My uBPD and I have 50/50 custody agreement for our 7 and 8 year old. We have a 1 1/2 year old that is not yet on the custody agreement. We currently live together, but are not married. You can read my old posts for a more detailed history.
I have been keeping a journal of his verbal and mental abuse of myself and the children. I have recorded some too. I have pictures of bruises on my son from uBPD punishing him with a fiberglass dowel. I applied for and was approved for legal aid and have what seems to be a really good lawyer. I also have access to a lawyer specializing in DV cases if I need help or have questions.
My delimma is that I do not want to disregard the parenting plan, but my children are scared of their father and do not want to be left alone with him. He is volatile and cannot control his anger. He is also becoming more and more verbal and intimidating to me in front of the children. I had to call the police in order to go for a planned visit to see my mom for her 70th birthday with the children. He would not let me leave and took my cell phone away. I am supposed to return home tomorrow and not sure what will happen.
Does anyone have experience with breaking a court ordered visitation agreement? My lawyer feels we have evidence and really good case to modify the parenting plan, but it will take time to get before the judge. Do I move out and bring the children back for visitation? Or respect their wishes and do not make them go with him alone? Ugh, it is so hard!

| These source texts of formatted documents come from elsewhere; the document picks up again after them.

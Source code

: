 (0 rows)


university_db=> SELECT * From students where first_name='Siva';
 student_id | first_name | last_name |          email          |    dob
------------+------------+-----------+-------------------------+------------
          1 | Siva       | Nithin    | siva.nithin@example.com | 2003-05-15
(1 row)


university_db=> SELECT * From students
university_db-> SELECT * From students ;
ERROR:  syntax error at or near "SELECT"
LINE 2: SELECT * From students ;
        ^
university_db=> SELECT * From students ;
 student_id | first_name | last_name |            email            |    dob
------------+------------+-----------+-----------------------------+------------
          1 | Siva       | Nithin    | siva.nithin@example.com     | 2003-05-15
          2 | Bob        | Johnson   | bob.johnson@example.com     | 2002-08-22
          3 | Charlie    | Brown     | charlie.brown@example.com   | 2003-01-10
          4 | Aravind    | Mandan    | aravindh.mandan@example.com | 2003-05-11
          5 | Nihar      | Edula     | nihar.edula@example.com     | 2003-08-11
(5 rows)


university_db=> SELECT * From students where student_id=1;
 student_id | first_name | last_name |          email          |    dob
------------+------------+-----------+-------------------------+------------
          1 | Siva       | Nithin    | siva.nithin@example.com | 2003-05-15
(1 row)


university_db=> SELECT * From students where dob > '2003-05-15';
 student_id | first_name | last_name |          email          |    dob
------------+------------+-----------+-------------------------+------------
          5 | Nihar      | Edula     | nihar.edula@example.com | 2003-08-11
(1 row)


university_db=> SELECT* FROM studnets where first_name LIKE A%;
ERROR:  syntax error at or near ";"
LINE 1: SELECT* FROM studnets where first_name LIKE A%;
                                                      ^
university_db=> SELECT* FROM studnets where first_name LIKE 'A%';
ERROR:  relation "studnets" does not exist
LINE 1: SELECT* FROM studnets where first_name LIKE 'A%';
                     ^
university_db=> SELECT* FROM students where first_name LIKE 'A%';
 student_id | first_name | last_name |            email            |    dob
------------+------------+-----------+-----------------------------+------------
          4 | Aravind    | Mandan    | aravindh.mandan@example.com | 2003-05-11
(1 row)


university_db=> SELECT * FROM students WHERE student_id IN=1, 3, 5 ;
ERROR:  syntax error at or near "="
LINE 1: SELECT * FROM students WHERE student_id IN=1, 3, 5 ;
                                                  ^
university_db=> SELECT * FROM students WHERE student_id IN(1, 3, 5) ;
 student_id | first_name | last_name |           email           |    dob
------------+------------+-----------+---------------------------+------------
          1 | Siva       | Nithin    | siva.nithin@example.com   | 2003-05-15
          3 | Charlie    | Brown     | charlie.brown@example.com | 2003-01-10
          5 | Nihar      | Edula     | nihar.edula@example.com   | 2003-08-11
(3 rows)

My momstincts say to protect my children and not make them go back until we get this issue resolved. But I read about cases where the mother withheld court ordered visitation and it was detrimental to her case. I suspect when we return home tomorrow evening there will be trouble and I will be forced to leave. (He told me he was starting the eviction process to get me out with a lawyer today.)
I have been extremely careful to not alienate the children from their father. His behaviors alone alienate them When I asked them what they would like to have for visitation with them they said they didn't want to see him ever again. When I said what if they had to see him, my 7 year old son says' I want to see him overnight - drop me off at bedtime and pick me up first thing in the morning so we will only be there while we are sleeping'. My heart feels like it is being ripped right out of me!
Any advice or experience in a similar situation would be great!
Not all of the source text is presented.